### [Task directions]
A word-for-word repetition of all the entries is required.

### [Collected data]
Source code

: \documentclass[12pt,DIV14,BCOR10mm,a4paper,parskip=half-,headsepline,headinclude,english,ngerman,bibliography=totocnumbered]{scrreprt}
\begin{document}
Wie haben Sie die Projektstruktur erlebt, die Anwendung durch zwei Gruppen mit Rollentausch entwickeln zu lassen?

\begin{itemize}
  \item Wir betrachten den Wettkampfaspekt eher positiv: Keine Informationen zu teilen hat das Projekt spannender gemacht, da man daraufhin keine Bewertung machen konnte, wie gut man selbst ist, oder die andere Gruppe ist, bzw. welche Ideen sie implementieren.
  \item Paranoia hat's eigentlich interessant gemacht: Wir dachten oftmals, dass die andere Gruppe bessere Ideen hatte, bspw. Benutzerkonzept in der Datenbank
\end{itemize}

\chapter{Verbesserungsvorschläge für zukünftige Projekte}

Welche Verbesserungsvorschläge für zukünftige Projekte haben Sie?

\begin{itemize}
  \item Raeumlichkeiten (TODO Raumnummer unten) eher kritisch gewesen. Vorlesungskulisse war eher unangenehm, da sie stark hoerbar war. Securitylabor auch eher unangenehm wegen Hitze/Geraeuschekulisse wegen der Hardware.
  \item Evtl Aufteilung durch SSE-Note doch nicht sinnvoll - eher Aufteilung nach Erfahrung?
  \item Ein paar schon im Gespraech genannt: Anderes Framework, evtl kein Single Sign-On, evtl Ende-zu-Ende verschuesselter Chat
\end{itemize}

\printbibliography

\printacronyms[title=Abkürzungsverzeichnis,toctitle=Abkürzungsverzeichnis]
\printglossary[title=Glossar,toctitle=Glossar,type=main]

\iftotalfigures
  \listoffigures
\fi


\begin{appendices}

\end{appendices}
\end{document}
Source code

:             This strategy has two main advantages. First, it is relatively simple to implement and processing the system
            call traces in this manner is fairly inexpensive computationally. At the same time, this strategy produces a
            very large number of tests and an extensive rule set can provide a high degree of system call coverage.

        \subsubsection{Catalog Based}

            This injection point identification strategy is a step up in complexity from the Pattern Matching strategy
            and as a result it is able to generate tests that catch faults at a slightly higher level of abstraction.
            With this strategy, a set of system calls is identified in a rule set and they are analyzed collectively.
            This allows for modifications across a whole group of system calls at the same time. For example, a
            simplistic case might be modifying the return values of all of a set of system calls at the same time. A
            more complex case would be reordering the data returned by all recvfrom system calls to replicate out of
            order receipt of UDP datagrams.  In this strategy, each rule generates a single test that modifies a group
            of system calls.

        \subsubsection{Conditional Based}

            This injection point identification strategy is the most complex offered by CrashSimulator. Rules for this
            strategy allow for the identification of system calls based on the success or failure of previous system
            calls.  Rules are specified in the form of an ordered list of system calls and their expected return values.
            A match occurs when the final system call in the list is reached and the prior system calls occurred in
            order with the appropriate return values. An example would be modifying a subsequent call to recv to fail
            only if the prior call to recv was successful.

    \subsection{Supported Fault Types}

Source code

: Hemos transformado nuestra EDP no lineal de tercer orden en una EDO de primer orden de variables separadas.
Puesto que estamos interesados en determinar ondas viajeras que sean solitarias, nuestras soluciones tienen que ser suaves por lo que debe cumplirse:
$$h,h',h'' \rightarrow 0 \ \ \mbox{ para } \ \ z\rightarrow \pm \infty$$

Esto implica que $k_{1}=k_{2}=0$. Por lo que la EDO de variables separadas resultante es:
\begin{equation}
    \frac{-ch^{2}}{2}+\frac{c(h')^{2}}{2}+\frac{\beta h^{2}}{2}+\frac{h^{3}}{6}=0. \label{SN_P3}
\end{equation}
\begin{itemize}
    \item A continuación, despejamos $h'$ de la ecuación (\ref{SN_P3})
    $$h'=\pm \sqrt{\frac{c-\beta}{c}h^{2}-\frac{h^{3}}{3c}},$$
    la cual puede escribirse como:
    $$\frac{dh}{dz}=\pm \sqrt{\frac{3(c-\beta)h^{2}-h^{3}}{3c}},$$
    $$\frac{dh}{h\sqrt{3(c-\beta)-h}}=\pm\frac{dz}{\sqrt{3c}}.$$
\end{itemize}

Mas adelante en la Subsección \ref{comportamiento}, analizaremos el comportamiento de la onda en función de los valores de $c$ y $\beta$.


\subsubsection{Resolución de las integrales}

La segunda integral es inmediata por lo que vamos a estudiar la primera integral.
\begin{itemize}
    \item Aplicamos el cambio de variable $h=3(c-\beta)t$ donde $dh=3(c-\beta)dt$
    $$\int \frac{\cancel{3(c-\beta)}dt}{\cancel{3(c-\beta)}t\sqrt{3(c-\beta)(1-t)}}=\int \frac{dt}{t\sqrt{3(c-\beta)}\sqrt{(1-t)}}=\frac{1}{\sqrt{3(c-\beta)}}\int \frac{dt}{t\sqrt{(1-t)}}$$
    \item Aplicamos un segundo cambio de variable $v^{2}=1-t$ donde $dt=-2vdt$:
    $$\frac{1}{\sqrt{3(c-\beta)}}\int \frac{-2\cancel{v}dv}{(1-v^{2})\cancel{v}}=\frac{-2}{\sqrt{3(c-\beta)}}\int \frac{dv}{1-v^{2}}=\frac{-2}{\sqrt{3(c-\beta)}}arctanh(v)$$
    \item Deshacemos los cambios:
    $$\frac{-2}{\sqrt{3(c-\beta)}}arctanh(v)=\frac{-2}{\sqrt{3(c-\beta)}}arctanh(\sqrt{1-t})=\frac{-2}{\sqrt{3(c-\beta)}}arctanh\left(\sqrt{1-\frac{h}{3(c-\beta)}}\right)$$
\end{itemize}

### [Written solution]
Source code

: \documentclass[12pt,DIV14,BCOR10mm,a4paper,parskip=half-,headsepline,headinclude,english,ngerman,bibliography=totocnumbered]{scrreprt}
\begin{document}
Wie haben Sie die Projektstruktur erlebt, die Anwendung durch zwei Gruppen mit Rollentausch entwickeln zu lassen?

\begin{itemize}
  \item Wir betrachten den Wettkampfaspekt eher positiv: Keine Informationen zu teilen hat das Projekt spannender gemacht, da man daraufhin keine Bewertung machen konnte, wie gut man selbst ist, oder die andere Gruppe ist, bzw. welche Ideen sie implementieren.
  \item Paranoia hat's eigentlich interessant gemacht: Wir dachten oftmals, dass die andere Gruppe bessere Ideen hatte, bspw. Benutzerkonzept in der Datenbank
\end{itemize}

\chapter{Verbesserungsvorschläge für zukünftige Projekte}

Welche Verbesserungsvorschläge für zukünftige Projekte haben Sie?

\begin{itemize}
  \item Raeumlichkeiten (TODO Raumnummer unten) eher kritisch gewesen. Vorlesungskulisse war eher unangenehm, da sie stark hoerbar war. Securitylabor auch eher unangenehm wegen Hitze/Geraeuschekulisse wegen der Hardware.
  \item Evtl Aufteilung durch SSE-Note doch nicht sinnvoll - eher Aufteilung nach Erfahrung?
  \item Ein paar schon im Gespraech genannt: Anderes Framework, evtl kein Single Sign-On, evtl Ende-zu-Ende verschuesselter Chat
\end{itemize}

\printbibliography

\printacronyms[title=Abkürzungsverzeichnis,toctitle=Abkürzungsverzeichnis]
\printglossary[title=Glossar,toctitle=Glossar,type=main]

\iftotalfigures
  \listoffigures
\fi


\begin{appendices}

\end{appendices}
\end{document}
Source code

:             This strategy has two main advantages. First, it is relatively simple to implement and processing the system
            call traces in this manner is fairly inexpensive computationally. At the same time, this strategy produces a
            very large number of tests and an extensive rule set can provide a high degree of system call coverage.

        \subsubsection{Catalog Based}

            This injection point identification strategy is a step up in complexity from the Pattern Matching strategy
            and as a result it is able to generate tests that catch faults at a slightly higher level of abstraction.
            With this strategy, a set of system calls is identified in a rule set and they are analyzed collectively.
            This allows for modifications across a whole group of system calls at the same time. For example, a
            simplistic case might be modifying the return values of all of a set of system calls at the same time. A
            more complex case would be reordering the data returned by all recvfrom system calls to replicate out of
            order receipt of UDP datagrams.  In this strategy, each rule generates a single test that modifies a group
            of system calls.

        \subsubsection{Conditional Based}

            This injection point identification strategy is the most complex offered by CrashSimulator. Rules for this
            strategy allow for the identification of system calls based on the success or failure of previous system
            calls.  Rules are specified in the form of an ordered list of system calls and their expected return values.
            A match occurs when the final system call in the list is reached and the prior system calls occurred in
            order with the appropriate return values. An example would be modifying a subsequent call to recv to fail
            only if the prior call to recv was successful.

    \subsection{Supported Fault Types}

Source code

: Hemos transformado nuestra EDP no lineal de tercer orden en una EDO de primer orden de variables separadas.
Puesto que estamos interesados en determinar ondas viajeras que sean solitarias, nuestras soluciones tienen que ser suaves por lo que debe cumplirse:
$$h,h',h'' \rightarrow 0 \ \ \mbox{ para } \ \ z\rightarrow \pm \infty$$

Esto implica que $k_{1}=k_{2}=0$. Por lo que la EDO de variables separadas resultante es:
\begin{equation}
    \frac{-ch^{2}}{2}+\frac{c(h')^{2}}{2}+\frac{\beta h^{2}}{2}+\frac{h^{3}}{6}=0. \label{SN_P3}
\end{equation}
\begin{itemize}
    \item A continuación, despejamos $h'$ de la ecuación (\ref{SN_P3})
    $$h'=\pm \sqrt{\frac{c-\beta}{c}h^{2}-\frac{h^{3}}{3c}},$$
    la cual puede escribirse como:
    $$\frac{dh}{dz}=\pm \sqrt{\frac{3(c-\beta)h^{2}-h^{3}}{3c}},$$
    $$\frac{dh}{h\sqrt{3(c-\beta)-h}}=\pm\frac{dz}{\sqrt{3c}}.$$
\end{itemize}

Mas adelante en la Subsección \ref{comportamiento}, analizaremos el comportamiento de la onda en función de los valores de $c$ y $\beta$.


\subsubsection{Resolución de las integrales}

La segunda integral es inmediata por lo que vamos a estudiar la primera integral.
\begin{itemize}
    \item Aplicamos el cambio de variable $h=3(c-\beta)t$ donde $dh=3(c-\beta)dt$
    $$\int \frac{\cancel{3(c-\beta)}dt}{\cancel{3(c-\beta)}t\sqrt{3(c-\beta)(1-t)}}=\int \frac{dt}{t\sqrt{3(c-\beta)}\sqrt{(1-t)}}=\frac{1}{\sqrt{3(c-\beta)}}\int \frac{dt}{t\sqrt{(1-t)}}$$
    \item Aplicamos un segundo cambio de variable $v^{2}=1-t$ donde $dt=-2vdt$:
    $$\frac{1}{\sqrt{3(c-\beta)}}\int \frac{-2\cancel{v}dv}{(1-v^{2})\cancel{v}}=\frac{-2}{\sqrt{3(c-\beta)}}\int \frac{dv}{1-v^{2}}=\frac{-2}{\sqrt{3(c-\beta)}}arctanh(v)$$
    \item Deshacemos los cambios:
    $$\frac{-2}{\sqrt{3(c-\beta)}}arctanh(v)=\frac{-2}{\sqrt{3(c-\beta)}}arctanh(\sqrt{1-t})=\frac{-2}{\sqrt{3(c-\beta)}}arctanh\left(\sqrt{1-\frac{h}{3(c-\beta)}}\right)$$
\end{itemize}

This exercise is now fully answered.